▶ [WHAT YOU NEED TO DO] All lines in the records below with the word "MyCustomClass" must be returned.
(SUPPLIED RECORDS)
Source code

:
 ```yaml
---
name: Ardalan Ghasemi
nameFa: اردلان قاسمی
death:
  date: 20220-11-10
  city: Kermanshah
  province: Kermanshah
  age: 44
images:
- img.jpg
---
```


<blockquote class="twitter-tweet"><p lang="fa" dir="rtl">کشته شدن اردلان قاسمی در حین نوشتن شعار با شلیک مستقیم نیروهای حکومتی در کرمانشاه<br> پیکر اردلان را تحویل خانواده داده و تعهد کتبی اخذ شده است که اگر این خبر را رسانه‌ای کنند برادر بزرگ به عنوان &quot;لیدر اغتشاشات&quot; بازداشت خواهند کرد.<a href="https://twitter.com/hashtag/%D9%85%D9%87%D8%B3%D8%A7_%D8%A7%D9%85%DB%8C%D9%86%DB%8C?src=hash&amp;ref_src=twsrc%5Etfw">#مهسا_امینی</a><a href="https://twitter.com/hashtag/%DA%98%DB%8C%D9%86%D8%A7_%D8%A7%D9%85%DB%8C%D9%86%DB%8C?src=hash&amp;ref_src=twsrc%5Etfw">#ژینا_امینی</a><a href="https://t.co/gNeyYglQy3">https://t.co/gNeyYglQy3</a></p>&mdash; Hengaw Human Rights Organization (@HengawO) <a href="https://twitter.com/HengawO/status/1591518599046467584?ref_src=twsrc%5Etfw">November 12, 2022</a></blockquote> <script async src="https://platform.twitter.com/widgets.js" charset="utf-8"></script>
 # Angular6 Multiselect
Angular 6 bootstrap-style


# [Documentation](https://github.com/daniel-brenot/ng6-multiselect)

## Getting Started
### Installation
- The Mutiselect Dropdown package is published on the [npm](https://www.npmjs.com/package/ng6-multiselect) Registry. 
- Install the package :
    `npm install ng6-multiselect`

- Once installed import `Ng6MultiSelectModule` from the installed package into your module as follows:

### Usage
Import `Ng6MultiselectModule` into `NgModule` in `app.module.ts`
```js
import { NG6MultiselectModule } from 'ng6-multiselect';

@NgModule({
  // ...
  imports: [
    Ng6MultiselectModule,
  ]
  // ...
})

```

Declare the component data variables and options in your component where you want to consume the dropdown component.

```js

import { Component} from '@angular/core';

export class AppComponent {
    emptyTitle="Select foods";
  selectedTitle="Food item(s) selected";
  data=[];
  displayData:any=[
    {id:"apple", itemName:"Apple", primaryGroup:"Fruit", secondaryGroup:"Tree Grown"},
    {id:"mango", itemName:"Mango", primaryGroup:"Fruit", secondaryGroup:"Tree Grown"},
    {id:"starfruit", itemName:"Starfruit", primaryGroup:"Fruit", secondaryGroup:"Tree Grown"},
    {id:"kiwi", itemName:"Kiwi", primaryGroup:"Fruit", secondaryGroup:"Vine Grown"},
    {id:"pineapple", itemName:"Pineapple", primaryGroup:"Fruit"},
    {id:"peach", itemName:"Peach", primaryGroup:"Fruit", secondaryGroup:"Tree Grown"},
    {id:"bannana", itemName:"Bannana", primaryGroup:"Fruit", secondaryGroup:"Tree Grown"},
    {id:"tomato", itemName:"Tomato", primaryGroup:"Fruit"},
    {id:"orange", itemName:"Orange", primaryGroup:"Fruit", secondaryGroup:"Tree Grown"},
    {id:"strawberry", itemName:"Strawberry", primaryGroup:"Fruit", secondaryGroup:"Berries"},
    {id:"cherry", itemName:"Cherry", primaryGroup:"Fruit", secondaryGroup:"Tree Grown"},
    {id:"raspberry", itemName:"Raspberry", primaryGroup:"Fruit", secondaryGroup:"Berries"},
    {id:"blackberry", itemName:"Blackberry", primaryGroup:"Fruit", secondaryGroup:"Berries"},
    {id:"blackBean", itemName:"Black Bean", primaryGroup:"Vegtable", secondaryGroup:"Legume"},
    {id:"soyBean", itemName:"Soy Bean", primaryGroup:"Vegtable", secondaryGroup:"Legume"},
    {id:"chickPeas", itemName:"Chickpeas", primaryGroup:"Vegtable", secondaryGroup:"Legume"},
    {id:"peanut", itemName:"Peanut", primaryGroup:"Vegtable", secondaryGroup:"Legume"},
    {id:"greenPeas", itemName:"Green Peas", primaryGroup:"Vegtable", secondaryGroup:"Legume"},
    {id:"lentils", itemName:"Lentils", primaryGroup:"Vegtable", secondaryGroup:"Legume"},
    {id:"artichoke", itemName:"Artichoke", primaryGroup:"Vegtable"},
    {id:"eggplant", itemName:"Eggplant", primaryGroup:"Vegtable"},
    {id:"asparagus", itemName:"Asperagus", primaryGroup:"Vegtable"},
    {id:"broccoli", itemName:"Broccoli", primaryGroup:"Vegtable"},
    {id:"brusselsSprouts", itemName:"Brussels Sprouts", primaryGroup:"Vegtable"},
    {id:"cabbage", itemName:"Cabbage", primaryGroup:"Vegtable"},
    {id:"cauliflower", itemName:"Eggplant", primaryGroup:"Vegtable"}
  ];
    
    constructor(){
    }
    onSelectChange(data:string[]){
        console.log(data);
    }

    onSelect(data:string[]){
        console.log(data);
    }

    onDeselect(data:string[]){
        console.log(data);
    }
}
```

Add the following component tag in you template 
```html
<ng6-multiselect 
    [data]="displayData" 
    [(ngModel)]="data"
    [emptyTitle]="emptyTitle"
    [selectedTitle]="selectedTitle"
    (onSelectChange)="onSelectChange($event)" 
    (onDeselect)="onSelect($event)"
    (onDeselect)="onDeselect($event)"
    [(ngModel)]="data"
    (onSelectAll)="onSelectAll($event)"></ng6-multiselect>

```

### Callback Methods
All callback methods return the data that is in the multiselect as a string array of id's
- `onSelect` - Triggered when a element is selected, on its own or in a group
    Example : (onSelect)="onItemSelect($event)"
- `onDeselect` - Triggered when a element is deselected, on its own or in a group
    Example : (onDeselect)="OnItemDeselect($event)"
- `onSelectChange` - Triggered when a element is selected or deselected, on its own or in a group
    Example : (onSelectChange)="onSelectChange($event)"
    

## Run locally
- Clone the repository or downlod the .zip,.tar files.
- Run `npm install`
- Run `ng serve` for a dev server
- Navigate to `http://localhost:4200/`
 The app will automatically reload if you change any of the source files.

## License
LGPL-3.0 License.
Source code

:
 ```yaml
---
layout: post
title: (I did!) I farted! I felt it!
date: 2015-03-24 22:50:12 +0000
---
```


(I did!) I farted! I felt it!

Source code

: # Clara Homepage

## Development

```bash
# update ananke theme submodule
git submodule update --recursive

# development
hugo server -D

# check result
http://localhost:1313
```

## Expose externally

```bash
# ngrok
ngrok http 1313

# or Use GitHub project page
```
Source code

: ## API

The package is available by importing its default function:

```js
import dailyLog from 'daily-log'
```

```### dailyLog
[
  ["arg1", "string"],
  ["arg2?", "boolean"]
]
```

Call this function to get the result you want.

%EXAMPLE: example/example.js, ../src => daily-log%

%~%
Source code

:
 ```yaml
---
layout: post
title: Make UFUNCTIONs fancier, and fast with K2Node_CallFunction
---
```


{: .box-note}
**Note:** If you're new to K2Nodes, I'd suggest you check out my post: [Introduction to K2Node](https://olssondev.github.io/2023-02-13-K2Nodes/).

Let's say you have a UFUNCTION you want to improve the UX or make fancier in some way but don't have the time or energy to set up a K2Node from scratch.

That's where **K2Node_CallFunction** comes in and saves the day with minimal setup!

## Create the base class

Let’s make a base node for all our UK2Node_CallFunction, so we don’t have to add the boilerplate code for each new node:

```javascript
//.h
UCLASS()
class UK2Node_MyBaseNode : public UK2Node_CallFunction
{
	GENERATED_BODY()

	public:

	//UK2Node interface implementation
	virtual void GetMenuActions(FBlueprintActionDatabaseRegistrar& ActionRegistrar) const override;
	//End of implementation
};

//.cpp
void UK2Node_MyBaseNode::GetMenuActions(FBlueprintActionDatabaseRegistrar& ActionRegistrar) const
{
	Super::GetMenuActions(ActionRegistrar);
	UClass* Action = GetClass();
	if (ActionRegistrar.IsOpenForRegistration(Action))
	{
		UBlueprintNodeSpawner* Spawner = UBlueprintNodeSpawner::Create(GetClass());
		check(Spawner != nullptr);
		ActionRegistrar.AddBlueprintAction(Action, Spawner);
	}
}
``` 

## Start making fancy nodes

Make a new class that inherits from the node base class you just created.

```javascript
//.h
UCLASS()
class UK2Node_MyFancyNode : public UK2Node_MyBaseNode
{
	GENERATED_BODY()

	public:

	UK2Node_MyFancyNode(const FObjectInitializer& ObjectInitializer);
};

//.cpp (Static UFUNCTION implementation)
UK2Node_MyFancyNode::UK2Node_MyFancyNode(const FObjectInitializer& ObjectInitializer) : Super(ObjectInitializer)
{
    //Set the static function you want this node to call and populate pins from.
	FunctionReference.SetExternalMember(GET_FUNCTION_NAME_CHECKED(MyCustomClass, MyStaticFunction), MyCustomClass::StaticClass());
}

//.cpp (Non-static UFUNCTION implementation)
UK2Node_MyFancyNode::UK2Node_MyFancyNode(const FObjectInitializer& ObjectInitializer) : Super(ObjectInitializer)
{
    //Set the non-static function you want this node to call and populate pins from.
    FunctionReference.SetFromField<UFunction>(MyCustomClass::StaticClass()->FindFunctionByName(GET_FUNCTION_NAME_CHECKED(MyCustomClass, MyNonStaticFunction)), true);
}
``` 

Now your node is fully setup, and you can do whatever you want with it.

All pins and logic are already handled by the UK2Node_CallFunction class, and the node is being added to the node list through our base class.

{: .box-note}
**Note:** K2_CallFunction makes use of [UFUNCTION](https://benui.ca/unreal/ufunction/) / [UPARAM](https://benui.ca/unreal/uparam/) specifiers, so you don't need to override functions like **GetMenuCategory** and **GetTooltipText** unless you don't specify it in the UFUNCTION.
(End SUPPLIED RECORDS)
▶ [ANSWER TO THE PROBLEM]
	FunctionReference.SetExternalMember(GET_FUNCTION_NAME_CHECKED(MyCustomClass, MyStaticFunction), MyCustomClass::StaticClass());
    FunctionReference.SetFromField<UFunction>(MyCustomClass::StaticClass()->FindFunctionByName(GET_FUNCTION_NAME_CHECKED(MyCustomClass, MyNonStaticFunction)), true);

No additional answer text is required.